The rapid expansion of IoT-based Heterogeneous Wireless Sensor Networks (HWSNs) amplifies challenges in energy management. These networks, comprising diverse devices deployed across varying terrains, are designed to efficiently collect data while ensuring complete coverage. However, achieving balanced energy consumption is critical to prevent energy holes, which occur when devices near base station deplete their energy at faster rate due to experiencing excessive transmission loads. Such imbalances lead to network instability and reduce operational lifespan. Existing energy hole mitigation techniques often fail to account for the diverse characteristics of heterogeneous devices, limiting their effectiveness and applicability. Furthermore, many of these approaches are tailored to specific applications or constrained by fixed network shapes, lacking the adaptability, scalability, and flexibility required for large-scale, dynamic IoT-based HWSNs. These limitations hinder their performance in managing the complex and diverse topologies encountered in real-world deployments.

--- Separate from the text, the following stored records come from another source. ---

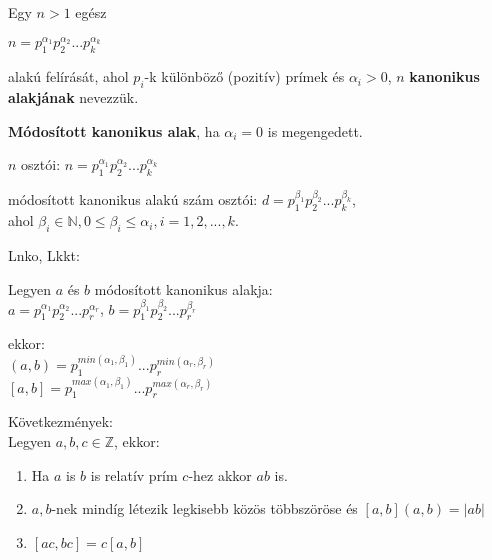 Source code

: \begin{frame}
  \begin{tcolorbox}[title={Def.: Kanonikus alak, Módosított kanonikus alak}]
    Egy $n > 1$ egész\\
    \mmedskip

    $n = p_1^{{\alpha_1}}p_2^{{\alpha_2}}...p_k^{{\alpha_k}}$\\
    \mmedskip

    alakú felírását, ahol $p_i$-k különböző (pozitív) prímek és ${\alpha}_i > 0$, $n$ \textbf{kanonikus alakjának} nevezzük.\\
    \mmedskip

    \textbf{Módosított kanonikus alak}, ha ${\alpha}_i = 0$ is megengedett.
  \end{tcolorbox}

  \begin{tcolorbox}[title={Ész}]
    $n$ osztói: $n = p_1^{{\alpha_1}}p_2^{{\alpha_2}}...p_k^{{\alpha_k}}$\\
    \mmedskip

    módosított kanonikus alakú szám osztói: $d = p_1^{{\beta}_1}p_2^{{\beta}_2}...p_k^{{\beta}_k}$,\\
    ahol ${\beta}_i \in \mathbb{N}, 0 \leq {\beta}_i \leq {\alpha}_i, i = 1, 2, ..., k$.\\
    \mmedskip

    Lnko, Lkkt:\\
    \mmedskip

    Legyen $a$ és $b$ módosított kanonikus alakja:\\
    $a = p_1^{{\alpha}_1}p_2^{{\alpha}_2}...p_r^{{\alpha}_r}$, $b = p_1^{{\beta}_1}p_2^{{\beta}_2}...p_r^{{\beta}_r}$\\
    \mmedskip

    ekkor:\\
    $(a, b) = p_1^{min({\alpha}_1, {\beta}_1)}...p_r^{min({\alpha}_r, {\beta}_r)}$\\
    $[a, b] = p_1^{max({\alpha}_1, {\beta}_1)}...p_r^{max({\alpha}_r, {\beta}_r)}$\\
    \mbigskip

    Következmények:\\
    Legyen $a, b, c \in \mathbb{Z}$, ekkor:\\
    \begin{enumerate}
      \item Ha $a$ is $b$ is relatív prím $c$-hez akkor $ab$ is.
      \item $a, b$-nek mindíg létezik legkisebb közös többszöröse és $[a, b](a, b) = |ab|$
      \item $[ac, bc] = c[a, b]$
    \end{enumerate}
  \end{tcolorbox}
\end{frame}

This thesis aims to tackle these challenges by proposing novel methods to reduce energy consumption and balance it across resource-constrained heterogeneous devices. The proposed solutions focus on enhancing energy efficiency, extending network lifetime, and improving throughput, ensuring reliable data transmission from sensing nodes to the base station.

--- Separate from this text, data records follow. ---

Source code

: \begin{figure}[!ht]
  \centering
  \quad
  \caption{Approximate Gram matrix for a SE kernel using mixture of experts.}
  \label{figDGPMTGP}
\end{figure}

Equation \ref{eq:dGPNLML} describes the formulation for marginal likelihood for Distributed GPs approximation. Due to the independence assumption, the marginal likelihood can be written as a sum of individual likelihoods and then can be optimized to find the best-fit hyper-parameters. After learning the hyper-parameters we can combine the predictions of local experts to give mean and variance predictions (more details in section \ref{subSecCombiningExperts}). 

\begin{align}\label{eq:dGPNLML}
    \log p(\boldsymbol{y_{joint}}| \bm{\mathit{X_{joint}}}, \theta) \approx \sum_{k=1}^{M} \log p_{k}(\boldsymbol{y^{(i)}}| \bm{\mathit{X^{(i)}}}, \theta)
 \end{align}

A critical focus is on deployment of the base station, is critical given the converge-caste nature of communication in HWSNs. An iterative algorithm is proposed to compute the overall network energy consumption for a set of alternative locations within a specified radius of the base station. While the iterative algorithm identifies the optimal deployment location, its computational complexity is addressed using a multi-criteria decision-making approach. The Technique for Order of Preference by Similarity to Ideal Solutions (TOPSIS) evaluates alternative locations based on their positive and negative contributions to energy consumption and balancing. This method improves network lifetime by 23.5% compared to central deployment techniques and adapts effectively to networks of varying shapes, including circular, square, cubical and spherical, in both 2D and 3D environments.

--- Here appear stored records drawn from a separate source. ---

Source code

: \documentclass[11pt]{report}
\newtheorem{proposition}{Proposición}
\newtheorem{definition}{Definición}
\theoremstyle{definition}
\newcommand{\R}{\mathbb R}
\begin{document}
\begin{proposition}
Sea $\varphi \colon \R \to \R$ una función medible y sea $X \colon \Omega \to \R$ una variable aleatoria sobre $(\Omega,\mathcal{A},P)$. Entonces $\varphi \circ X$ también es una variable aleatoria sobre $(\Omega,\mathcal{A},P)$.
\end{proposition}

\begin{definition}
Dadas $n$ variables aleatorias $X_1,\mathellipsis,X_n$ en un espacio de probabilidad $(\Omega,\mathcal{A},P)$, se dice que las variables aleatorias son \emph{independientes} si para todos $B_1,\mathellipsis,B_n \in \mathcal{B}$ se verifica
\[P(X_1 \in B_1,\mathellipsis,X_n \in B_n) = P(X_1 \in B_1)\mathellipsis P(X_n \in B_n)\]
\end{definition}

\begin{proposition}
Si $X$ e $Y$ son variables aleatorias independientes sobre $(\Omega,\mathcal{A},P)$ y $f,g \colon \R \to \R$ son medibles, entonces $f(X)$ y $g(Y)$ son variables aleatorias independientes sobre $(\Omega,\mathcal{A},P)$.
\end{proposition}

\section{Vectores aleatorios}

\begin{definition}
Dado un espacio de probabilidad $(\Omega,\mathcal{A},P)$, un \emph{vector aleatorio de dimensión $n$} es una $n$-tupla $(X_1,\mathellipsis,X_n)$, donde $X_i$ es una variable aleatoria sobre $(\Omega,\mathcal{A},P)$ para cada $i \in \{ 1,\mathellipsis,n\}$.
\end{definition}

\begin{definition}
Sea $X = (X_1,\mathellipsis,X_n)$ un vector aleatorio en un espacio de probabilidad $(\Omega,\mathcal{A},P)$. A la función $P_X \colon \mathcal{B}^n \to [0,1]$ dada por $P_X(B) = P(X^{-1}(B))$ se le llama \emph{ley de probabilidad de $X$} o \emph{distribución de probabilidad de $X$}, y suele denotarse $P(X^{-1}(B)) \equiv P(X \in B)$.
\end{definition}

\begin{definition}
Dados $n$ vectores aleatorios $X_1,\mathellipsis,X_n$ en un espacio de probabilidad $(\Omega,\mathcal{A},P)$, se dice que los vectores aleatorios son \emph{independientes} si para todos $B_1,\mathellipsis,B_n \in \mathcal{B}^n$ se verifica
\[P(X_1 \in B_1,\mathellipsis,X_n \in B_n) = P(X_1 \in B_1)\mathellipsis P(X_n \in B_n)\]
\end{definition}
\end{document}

In the post-deployment phase, the distribution of heterogeneous resources across smaller network segments supports the design of an effective communication topology. Considering variations in network shape and spatial dimensions, this thesis proposes two fixed-shape segmentation schemes-cubical and spherical segmentation, which cover the majority of network geometries. These schemes leverage the distribution functions of network parameters and integrate an unequal clustering method to ensure energy-balanced routing. However, the complexity of choosing the appropriate segmentation scheme for specific applications motivates the development of a novel shape-independent, data-traffic-based segmentation approach. To overcome this challenge, a novel shape-independent, data-traffic-based segmentation scheme is introduced. This scheme provides faster and more accurate insights into network parameter distributions, enhancing the unequal clustering algorithm. The integration of shape-independent segmentation improves network lifetime by up to 18.8% and reduces energy consumption by 61.4% compared to existing clustering methods.

Finally, coordinated and dynamic energy-efficient mechanisms for cluster head and next-hop relay node selection, along with rotation strategies, further enhance energy efficiency. These methods optimise both intra-cluster and inter-cluster communication by dynamically selecting energy-efficient cluster head nodes, rotating their roles, and identifying optimal next-hop relay nodes for inter-cluster communication. The integration of appropriate rotation mechanisms ensures balanced energy consumption across the network. The proposed routing techniques improve network throughput by 57.44% and increase energy efficiency by 17.63% compared to protocols such as Rotated Low-Energy Adaptive Clustering Hierarchy (RLEACH) and Cluster Routing Protocol using Fuzzy C-Means (CRPFCM).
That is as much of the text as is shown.